I HAVE joined a gym. There is nothing wrong with my body, just that my weight needs a bit of redistribution - from my midriff to my chest and shoulders.
All right, I will be honest. Another reason I joined is that it is in a hotel, and the membership fee covers three hours of free parking. Now I can lift weights for one hour, and then lift beer bottles for the next two in the bar downstairs.
The trainer there is a tough gal. Last time I forgot to put the magazine back into the rack she went berserk and gave me a look that could kill. Who am I to argue with someone whose biceps are thicker than my thighs? The way she pushes us to the limit, with no regard for our lives, reminds me of the movie Ben Hur.
Mr Liu is here today. He and I have become instant friends, after running side by side on the treadmills a few times. In his case, it is more like walking. He suffers from Parkinson's disease and is trying hard to rejuvenate his body after years of neglect.
Mr Universe is here as well. He has this Napoleon complex like you would not believe. It is like saying: 'OK, so I'm short, but I'm wide.' He virtually lives here, I swear. Mr Liu and I do not like him. Not that we are jealous of his muscles or anything like that. We would not want to be like him anyway - we prefer having a neck and a paunch.

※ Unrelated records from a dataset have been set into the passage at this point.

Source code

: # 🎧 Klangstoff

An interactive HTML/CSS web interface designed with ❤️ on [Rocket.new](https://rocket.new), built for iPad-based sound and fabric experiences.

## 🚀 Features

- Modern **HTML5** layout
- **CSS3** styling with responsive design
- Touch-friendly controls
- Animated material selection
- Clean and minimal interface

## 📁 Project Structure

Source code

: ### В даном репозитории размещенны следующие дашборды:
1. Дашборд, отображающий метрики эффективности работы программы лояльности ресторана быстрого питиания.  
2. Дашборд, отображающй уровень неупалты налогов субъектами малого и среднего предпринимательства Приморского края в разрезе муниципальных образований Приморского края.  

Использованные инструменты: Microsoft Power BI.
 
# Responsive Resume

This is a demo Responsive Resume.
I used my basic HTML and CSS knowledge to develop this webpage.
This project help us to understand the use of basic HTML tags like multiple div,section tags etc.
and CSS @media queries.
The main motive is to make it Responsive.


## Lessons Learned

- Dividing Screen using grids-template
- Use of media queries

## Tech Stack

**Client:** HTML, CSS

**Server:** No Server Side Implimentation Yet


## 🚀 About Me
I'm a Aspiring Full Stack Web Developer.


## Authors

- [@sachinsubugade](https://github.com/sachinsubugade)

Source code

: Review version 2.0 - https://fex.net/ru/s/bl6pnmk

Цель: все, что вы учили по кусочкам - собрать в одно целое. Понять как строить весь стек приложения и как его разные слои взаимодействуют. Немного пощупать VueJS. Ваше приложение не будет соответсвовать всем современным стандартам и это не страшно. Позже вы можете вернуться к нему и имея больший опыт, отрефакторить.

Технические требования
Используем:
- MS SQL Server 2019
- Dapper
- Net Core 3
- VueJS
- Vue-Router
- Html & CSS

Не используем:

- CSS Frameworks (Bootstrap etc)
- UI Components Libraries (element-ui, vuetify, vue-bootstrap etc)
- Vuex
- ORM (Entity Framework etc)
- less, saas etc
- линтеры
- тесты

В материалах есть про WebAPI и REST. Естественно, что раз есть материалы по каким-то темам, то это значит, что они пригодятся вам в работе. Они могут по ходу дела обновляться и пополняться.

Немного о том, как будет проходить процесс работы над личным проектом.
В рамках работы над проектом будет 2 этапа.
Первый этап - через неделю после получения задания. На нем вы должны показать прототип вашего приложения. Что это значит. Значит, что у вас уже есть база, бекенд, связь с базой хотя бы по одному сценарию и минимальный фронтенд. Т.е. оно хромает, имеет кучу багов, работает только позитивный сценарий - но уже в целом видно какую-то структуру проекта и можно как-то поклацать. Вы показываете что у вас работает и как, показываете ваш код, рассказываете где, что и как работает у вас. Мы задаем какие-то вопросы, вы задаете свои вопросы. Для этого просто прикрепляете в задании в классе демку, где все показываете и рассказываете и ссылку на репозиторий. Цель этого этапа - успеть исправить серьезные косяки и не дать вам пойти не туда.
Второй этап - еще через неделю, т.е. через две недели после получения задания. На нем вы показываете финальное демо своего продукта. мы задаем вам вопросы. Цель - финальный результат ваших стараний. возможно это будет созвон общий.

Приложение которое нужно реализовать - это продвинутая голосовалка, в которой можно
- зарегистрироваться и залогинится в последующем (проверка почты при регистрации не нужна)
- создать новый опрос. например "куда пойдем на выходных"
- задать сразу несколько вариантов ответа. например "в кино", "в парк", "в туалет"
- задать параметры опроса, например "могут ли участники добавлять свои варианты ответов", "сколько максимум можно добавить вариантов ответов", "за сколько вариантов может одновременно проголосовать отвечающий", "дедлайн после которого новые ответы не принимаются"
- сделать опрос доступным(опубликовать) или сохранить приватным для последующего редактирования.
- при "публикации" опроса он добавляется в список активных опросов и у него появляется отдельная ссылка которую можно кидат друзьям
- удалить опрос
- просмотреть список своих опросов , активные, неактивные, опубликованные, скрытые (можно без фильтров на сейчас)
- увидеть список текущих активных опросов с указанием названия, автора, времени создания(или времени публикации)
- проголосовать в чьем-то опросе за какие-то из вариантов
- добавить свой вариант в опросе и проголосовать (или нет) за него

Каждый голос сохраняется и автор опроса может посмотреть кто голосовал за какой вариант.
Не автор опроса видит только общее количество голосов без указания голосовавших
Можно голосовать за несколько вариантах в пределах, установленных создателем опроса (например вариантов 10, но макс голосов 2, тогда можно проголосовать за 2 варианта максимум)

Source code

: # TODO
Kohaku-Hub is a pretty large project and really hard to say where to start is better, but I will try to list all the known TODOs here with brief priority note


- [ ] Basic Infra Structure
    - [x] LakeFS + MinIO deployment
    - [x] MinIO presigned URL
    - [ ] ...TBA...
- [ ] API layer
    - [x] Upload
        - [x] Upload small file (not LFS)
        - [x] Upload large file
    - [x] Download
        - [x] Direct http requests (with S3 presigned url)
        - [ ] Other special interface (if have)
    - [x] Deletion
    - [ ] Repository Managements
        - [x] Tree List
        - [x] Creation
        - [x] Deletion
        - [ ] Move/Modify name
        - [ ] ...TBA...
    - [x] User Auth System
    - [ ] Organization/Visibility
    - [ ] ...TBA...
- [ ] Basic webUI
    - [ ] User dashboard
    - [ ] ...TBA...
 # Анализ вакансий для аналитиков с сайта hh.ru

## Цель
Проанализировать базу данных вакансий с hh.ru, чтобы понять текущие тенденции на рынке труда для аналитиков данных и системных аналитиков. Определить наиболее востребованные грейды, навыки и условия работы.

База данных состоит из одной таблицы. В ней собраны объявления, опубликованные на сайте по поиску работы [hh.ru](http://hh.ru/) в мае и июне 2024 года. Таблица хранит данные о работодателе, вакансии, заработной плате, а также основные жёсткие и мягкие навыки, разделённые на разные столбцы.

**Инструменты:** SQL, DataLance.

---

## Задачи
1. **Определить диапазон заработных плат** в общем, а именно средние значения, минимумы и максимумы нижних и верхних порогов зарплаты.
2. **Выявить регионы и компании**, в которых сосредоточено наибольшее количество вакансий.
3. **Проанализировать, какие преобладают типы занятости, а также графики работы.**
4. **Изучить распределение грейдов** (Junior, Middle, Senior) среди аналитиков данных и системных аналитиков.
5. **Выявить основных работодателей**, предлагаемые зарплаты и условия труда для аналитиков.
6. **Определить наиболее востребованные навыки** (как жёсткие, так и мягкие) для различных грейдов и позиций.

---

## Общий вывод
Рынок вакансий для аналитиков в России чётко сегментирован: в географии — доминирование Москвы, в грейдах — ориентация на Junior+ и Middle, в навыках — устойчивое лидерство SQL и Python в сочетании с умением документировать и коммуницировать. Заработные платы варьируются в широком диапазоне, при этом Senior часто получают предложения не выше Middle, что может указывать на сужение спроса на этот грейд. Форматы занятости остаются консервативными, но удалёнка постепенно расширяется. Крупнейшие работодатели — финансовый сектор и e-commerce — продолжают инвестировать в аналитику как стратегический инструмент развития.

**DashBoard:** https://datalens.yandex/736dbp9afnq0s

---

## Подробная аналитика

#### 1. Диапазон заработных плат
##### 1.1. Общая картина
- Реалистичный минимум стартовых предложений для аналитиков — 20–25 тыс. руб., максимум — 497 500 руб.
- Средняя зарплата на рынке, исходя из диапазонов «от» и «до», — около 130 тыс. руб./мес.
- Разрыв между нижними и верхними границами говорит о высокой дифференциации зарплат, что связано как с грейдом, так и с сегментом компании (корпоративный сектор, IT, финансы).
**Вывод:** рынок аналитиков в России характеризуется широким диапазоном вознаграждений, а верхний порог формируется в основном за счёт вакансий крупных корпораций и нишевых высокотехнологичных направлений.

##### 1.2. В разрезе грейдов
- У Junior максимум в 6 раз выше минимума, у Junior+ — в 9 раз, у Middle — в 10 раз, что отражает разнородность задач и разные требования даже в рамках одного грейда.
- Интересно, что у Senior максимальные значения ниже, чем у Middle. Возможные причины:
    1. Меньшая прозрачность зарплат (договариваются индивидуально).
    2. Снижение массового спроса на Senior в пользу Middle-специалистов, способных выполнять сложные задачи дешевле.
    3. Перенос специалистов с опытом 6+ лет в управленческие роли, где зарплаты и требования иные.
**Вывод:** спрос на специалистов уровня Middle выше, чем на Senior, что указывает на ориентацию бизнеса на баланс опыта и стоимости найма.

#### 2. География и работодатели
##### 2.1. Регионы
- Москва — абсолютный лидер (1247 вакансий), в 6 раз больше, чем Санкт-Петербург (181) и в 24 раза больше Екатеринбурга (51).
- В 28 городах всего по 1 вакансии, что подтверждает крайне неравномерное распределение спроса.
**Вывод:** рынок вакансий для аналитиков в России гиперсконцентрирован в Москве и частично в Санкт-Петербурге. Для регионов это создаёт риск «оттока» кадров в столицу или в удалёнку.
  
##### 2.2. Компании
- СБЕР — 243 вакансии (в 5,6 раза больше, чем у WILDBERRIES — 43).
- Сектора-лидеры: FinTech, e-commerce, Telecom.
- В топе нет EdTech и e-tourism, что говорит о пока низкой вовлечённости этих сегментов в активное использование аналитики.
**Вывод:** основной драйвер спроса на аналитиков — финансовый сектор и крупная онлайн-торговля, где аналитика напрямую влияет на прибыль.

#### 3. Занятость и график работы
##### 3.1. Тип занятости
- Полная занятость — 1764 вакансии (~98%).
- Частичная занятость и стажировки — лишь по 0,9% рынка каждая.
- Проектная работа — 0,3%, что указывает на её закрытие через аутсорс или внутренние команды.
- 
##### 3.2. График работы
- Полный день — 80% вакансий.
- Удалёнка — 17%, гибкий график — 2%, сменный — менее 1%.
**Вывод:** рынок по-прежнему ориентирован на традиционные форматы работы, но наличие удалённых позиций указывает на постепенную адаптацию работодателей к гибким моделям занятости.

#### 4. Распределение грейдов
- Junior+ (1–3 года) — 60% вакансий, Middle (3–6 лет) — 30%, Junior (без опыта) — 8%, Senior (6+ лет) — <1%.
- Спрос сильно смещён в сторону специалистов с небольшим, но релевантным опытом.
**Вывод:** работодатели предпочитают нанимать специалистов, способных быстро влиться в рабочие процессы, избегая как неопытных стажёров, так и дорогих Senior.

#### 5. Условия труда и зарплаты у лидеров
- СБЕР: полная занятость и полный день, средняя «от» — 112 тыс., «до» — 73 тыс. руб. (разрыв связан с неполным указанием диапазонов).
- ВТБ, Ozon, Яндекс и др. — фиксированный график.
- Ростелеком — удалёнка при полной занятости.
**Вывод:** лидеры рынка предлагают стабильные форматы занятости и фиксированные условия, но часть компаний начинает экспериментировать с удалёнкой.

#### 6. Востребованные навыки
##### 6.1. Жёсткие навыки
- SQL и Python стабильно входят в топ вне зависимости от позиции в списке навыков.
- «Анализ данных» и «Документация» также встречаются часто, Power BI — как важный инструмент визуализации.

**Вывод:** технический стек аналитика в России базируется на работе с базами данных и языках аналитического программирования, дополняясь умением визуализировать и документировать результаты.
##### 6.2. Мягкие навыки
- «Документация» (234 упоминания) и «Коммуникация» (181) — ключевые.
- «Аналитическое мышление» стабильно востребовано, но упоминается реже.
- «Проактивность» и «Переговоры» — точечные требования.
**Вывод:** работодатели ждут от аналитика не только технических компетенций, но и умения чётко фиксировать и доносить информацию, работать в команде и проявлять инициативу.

He is so immature. You know there are no young women around when you do not see Mr Universe carrying a thick chain which he uses, believe it or not, to tie extra weights to those machines for him to push or lift. Nothing is too heavy for him.
If there are young women around, Mr Universe will make a spectacle of himself by adding more weights on to his chain and grunting louder and louder, taking a break only to offer unsolicited fitness tips to the ladies, or admire himself in the mirror.

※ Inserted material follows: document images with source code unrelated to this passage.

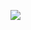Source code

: 
[![](https://mermaid.ink/img/pako:eNqVU81ugzAMfhUr17UvwKGXdtppO6zajYuXmBaJJCwxRVXVd58hsLaDaiun4Pj78Yc5Ke0NqUxF-mrIadqUuAtocwfyrKuSHC9Xq6cthQOFDF6IwSLrPZSu8KkLNZcHZILUlIrp3EE3yPiJkebBhmbhI2gpDMtR_PUB4U452Z_i7mhW3tfwLK9HsKVrmFL5dpp1wLbqzPQHMOITiuCt0DMFR3wB_YgMmMvNUOhMjrO9Y9uTXZquXE4IZv3fi70ffwGO2pj8zmpcM5Ezf0by5gXk5WrYEshgQxUeQfKgFiJp70wE7W2NgQywB96T1DuZnvgqj3HPxjQ-atN5SstSB78LFOMj488t3ZTnzvi_F_B2_x63M93Ff1uRL6EWylKwWBr5TU9dOVeSpKVcZXI0VGBTca5yd5ZWbNhvj06rjENDC9X0SQ5_tcoKrCKdvwEggEjx?type=png)](https://mermaid.live/edit#pako:eNqVU81ugzAMfhUr17UvwKGXdtppO6zajYuXmBaJJCwxRVXVd58hsLaDaiun4Pj78Yc5Ke0NqUxF-mrIadqUuAtocwfyrKuSHC9Xq6cthQOFDF6IwSLrPZSu8KkLNZcHZILUlIrp3EE3yPiJkebBhmbhI2gpDMtR_PUB4U452Z_i7mhW3tfwLK9HsKVrmFL5dpp1wLbqzPQHMOITiuCt0DMFR3wB_YgMmMvNUOhMjrO9Y9uTXZquXE4IZv3fi70ffwGO2pj8zmpcM5Ezf0by5gXk5WrYEshgQxUeQfKgFiJp70wE7W2NgQywB96T1DuZnvgqj3HPxjQ-atN5SstSB78LFOMj488t3ZTnzvi_F_B2_x63M93Ff1uRL6EWylKwWBr5TU9dOVeSpKVcZXI0VGBTca5yd5ZWbNhvj06rjENDC9X0SQ5_tcoKrCKdvwEggEjx)
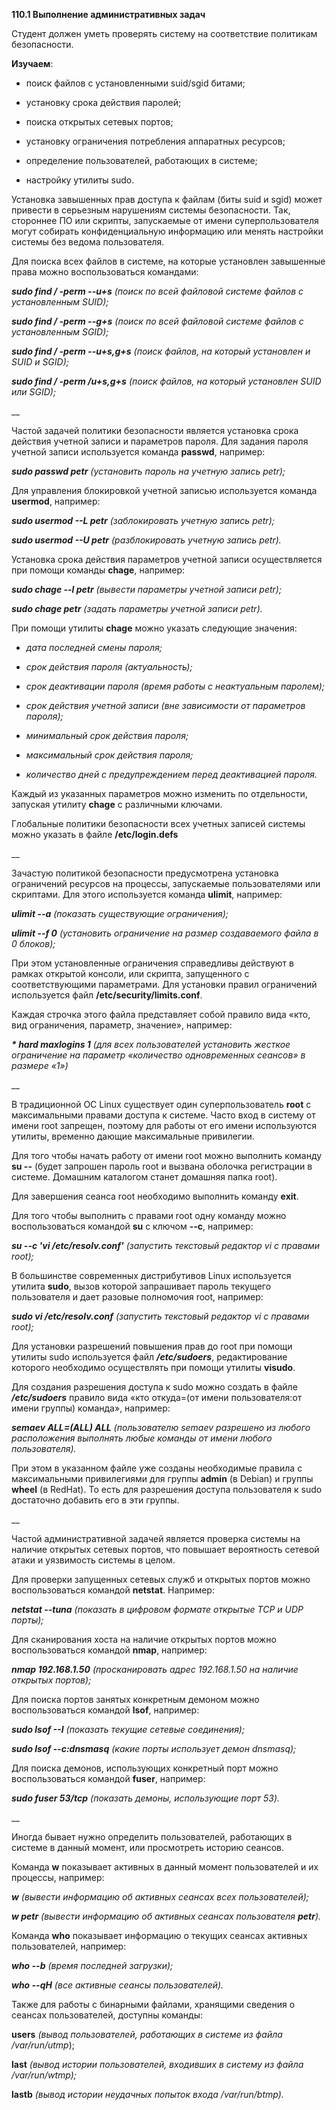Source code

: **110.1 Выполнение административных задач**

Студент должен уметь проверять систему на соответствие политикам
безопасности.

**Изучаем**:

- поиск файлов с установленными suid/sgid битами;

- установку срока действия паролей;

- поиска открытых сетевых портов;

- установку ограничения потребления аппаратных ресурсов;

- определение пользователей, работающих в системе;

- настройку утилиты sudo.

Установка завышенных прав доступа к файлам (биты suid и sgid) может
привести в серьезным нарушениям системы безопасности. Так, стороннее ПО
или скрипты, запускаемые от имени суперпользователя могут собирать
конфиденциальную информацию или менять настройки системы без ведома
пользователя.

Для поиска всех файлов в системе, на которые установлен завышенные права
можно воспользоваться командами:

***sudo find / -perm --u+s*** *(поиск по всей файловой системе файлов с
установленным SUID);*

***sudo find / -perm --g+s** (поиск по всей файловой системе файлов с
установленным SGID);*

***sudo find / -perm --u+s,g+s*** *(поиск файлов, на который установлен
и SUID и SGID);*

***sudo find / -perm /u+s,g+s*** *(поиск файлов, на который установлен
SUID или SGID);*

\_\_

Частой задачей политики безопасности является установка срока действия
учетной записи и параметров пароля. Для задания пароля учетной записи
используется команда **passwd**, например:

***sudo passwd petr** (установить пароль на учетную запись petr);*

Для управления блокировкой учетной записью используется команда
**usermod**, например:

***sudo usermod --L petr** (заблокировать учетную запись petr);*

***sudo usermod --U petr** (разблокировать учетную запись petr).*

Установка срока действия параметров учетной записи осуществляется при
помощи команды **chage**, например:

***sudo chage --l petr** (вывести параметры учетной записи petr);*

***sudo chage petr** (задать параметры учетной записи petr).*

При помощи утилиты **chage** можно указать следующие значения:

- *дата последней смены пароля;*

- *срок действия пароля (актуальность);*

- *срок деактивации пароля (время работы с неактуальным паролем);*

- *срок действия учетной записи (вне зависимости от параметров пароля);*

- *минимальный срок действия пароля;*

- *максимальный срок действия пароля;*

- *количество дней с предупреждением перед деактивацией пароля.*

Каждый из указанных параметров можно изменить по отдельности, запуская
утилиту **chage** с различными ключами.

Глобальные политики безопасности всех учетных записей системы можно
указать в файле **/etc/login.defs**

\_\_

Зачастую политикой безопасности предусмотрена установка ограничений
ресурсов на процессы, запускаемые пользователями или скриптами. Для
этого используется команда **ulimit**, например:

***ulimit --a** (показать существующие ограничения);*

***ulimit --f 0*** *(установить ограничение на размер создаваемого файла
в 0 блоков);*

При этом установленные ограничения справедливы действуют в рамках
открытой консоли, или скрипта, запущенного с соответствующими
параметрами. Для установки правил ограничений используется файл
**/etc/security/limits.conf**.

Каждая строчка этого файла представляет собой правило вида «кто, вид
ограничения, параметр, значение», например:

***\* hard maxlogins 1** (для всех пользователей установить жесткое
ограничение на параметр «количество одновременных сеансов» в размере
«1»)*

\_\_

В традиционной ОС Linux существует один суперпользователь **root** с
максимальными правами доступа к системе. Часто вход в систему от имени
root запрещен, поэтому для работы от его имени используются утилиты,
временно дающие максимальные привилегии.

Для того чтобы начать работу от имени root можно выполнить команду **su
--** (будет запрошен пароль root и вызвана оболочка регистрации в
системе. Домашним каталогом станет домашняя папка root).

Для завершения сеанса root необходимо выполнить команду **exit**.

Для того чтобы выполнить с правами root одну команду можно
воспользоваться командой **su** с ключом **--c**, например:

***su --c 'vi /etc/resolv.conf'** (запустить текстовый редактор vi с
правами root);*

В большинстве современных дистрибутивов Linux используется утилита
**sudo**, вызов которой запрашивает пароль текущего пользователя и дает
разовые полномочия root, например:

***sudo vi /etc/resolv.conf** (запустить текстовый редактор vi с правами
root);*

Для установки разрешений повышения прав до root при помощи утилиты sudo
используется файл ***/etc/sudoers***, редактирование которого необходимо
осуществлять при помощи утилиты **visudo**.

Для создания разрешения доступа к sudo можно создать в файле
***/etc/sudoers*** правило вида «кто откуда=(от имени пользователя:от
имени группы) команда», например:

***semaev ALL=(ALL) ALL** (пользователю semaev разрешено из любого
расположения выполнять любые команды от имени любого пользователя).*

При этом в указанном файле уже созданы необходимые правила с
максимальными привилегиями для группы **admin** (в Debian) и группы
**wheel** (в RedHat). То есть для разрешения доступа пользователя к sudo
достаточно добавить его в эти группы.

\_\_

Частой административной задачей является проверка системы на наличие
открытых сетевых портов, что повышает вероятность сетевой атаки и
уязвимость системы в целом.

Для проверки запущенных сетевых служб и открытых портов можно
воспользоваться командой **netstat**. Например:

***netstat --tuna** (показать в цифровом формате открытые TCP и UDP
порты);*

Для сканирования хоста на наличие открытых портов можно воспользоваться
командой **nmap**, например:

***nmap 192.168.1.50*** *(просканировать адрес 192.168.1.50 на наличие
открытых портов);*

Для поиска портов занятых конкретным демоном можно воспользоваться
командой **lsof**, например:

***sudo lsof --I** (показать текущие сетевые соединения);*

***sudo lsof --c:dnsmasq** (какие порты использует демон dnsmasq);*

Для поиска демонов, использующих конкретный порт можно воспользоваться
командой **fuser**, например:

***sudo fuser 53/tcp** (показать демоны, использующие порт 53).*

\_\_

Иногда бывает нужно определить пользователей, работающих в системе в
данный момент, или просмотреть историю сеансов.

Команда **w** показывает активных в данный момент пользователей и их
процессы, например:

***w** (вывести информацию об активных сеансах всех пользователей);*

***w petr** (вывести информацию об активных сеансах пользователя
**petr**).*

Команда **who** показывает информацию о текущих сеансах активных
пользователей, например:

***who --b*** *(время последней загрузки);*

***who --qH** (все активные сеансы пользователей).*

Также для работы с бинарными файлами, хранящими сведения о сеансах
пользователей, доступны команды:

**users** *(вывод пользователей, работающих в системе из файла
/var/run/utmp*);

**last** *(вывод истории пользователей, входивших в систему из файла
/var/run/wtmp);*

**lastb** *(вывод истории неудачных попыток входа /var/run/btmp).*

I have been on the treadmill for half an hour when Mr Liu starts to wave his arms wildly in the air. That is a signal for me to push the stop button for him. We do not want him to fall again like he did last week.
Poor fellow, I need to have a talk with the doctor who prescribes this for him. To me, it seems more like torture than a cure, especially with that Amazonian slave-driver around.
After regaining his composure, Mr Liu says: 'I wish I was as fit as you are.' 'No, no, I am nothing, compared to him,' I say, nodding towards Mr Universe. There is nothing like giving your enemy a compliment if you want to fish for derogatory remarks about him.
Mr Liu obliges. 'But you are taller than he is,' he says as he rolls his eyes. Big deal; my grandma is taller than he is.
The Amazonian slave-driver is helping Shorty with his routine now. She barks out orders and he grunts in reply.
I head to the far side of the gym, as far away from them as possible. Shorty likes to check on everyone's lifting ability; I do not want him to know that a tall guy like myself is only lifting 40 kilograms. It is not getting easier, I cannot even do 10 repetitions. I move the pin to 30kg, but only do nine. I am so pooped after that I can taste beer in my mouth.
I must not forget to put the pin to 100kg before I leave in case Shorty comes snooping.
It has not even been an hour yet. Well, I am going to join Mr Liu in the sauna, then take a long shower. That will take my time in the gym up to about an hour - right on time for the start of happy hour.